Work to complete: Look through the material that follows and show every line with the string "dispose".

Information given:
=== Begin Enclosure ===
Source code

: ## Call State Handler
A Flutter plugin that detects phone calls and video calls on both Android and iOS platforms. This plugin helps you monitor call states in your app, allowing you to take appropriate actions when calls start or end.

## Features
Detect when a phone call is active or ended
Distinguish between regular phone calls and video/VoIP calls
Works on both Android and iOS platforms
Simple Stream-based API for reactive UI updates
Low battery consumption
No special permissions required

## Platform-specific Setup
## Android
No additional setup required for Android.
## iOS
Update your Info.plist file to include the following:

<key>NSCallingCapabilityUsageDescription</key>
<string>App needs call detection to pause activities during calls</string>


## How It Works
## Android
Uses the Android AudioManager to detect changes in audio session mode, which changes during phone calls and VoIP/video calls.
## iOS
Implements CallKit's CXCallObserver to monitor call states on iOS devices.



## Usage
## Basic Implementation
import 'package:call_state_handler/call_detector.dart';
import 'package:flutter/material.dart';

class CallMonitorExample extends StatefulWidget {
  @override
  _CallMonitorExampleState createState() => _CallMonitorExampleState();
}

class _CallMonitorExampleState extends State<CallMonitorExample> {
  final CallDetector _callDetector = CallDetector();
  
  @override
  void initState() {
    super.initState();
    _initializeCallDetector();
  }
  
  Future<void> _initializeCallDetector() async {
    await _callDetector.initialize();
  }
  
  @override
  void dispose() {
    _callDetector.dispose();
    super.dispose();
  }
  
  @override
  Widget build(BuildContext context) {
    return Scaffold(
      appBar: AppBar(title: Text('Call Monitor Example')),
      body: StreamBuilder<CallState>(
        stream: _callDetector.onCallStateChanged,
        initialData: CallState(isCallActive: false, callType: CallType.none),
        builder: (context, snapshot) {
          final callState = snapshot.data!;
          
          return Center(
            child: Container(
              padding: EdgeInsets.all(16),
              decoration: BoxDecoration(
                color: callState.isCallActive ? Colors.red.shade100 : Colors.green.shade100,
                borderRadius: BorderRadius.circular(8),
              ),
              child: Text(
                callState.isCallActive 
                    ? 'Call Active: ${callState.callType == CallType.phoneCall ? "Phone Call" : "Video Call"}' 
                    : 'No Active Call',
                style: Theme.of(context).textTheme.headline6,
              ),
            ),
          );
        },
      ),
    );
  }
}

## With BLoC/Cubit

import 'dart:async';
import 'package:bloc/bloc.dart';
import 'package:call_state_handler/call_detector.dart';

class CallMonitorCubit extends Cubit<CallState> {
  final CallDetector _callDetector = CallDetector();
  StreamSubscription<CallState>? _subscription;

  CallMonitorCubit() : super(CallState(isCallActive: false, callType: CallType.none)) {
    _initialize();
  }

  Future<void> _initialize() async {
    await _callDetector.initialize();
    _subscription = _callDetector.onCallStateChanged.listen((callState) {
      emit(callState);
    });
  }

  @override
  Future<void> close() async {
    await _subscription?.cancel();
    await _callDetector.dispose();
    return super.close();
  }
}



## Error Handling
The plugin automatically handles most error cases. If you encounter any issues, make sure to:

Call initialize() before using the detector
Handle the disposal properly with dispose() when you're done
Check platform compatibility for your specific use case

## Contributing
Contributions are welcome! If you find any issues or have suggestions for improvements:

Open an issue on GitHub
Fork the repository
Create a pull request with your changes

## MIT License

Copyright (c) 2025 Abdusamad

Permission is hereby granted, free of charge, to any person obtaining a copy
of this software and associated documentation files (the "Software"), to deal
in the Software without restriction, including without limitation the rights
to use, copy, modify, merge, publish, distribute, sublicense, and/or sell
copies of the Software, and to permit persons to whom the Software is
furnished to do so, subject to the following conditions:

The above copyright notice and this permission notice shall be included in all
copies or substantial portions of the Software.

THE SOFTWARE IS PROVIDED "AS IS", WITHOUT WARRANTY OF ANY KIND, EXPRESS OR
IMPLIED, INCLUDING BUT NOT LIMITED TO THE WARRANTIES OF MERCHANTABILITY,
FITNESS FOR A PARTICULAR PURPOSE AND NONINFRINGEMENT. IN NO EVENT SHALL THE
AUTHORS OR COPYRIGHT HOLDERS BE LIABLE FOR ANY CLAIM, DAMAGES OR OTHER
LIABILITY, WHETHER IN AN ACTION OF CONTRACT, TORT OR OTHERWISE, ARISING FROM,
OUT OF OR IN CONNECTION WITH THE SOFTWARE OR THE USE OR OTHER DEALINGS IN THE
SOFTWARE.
=== End Enclosure ===
Expected answer:
  void dispose() {
    _callDetector.dispose();
    super.dispose();
    await _callDetector.dispose();
Handle the disposal properly with dispose() when you're done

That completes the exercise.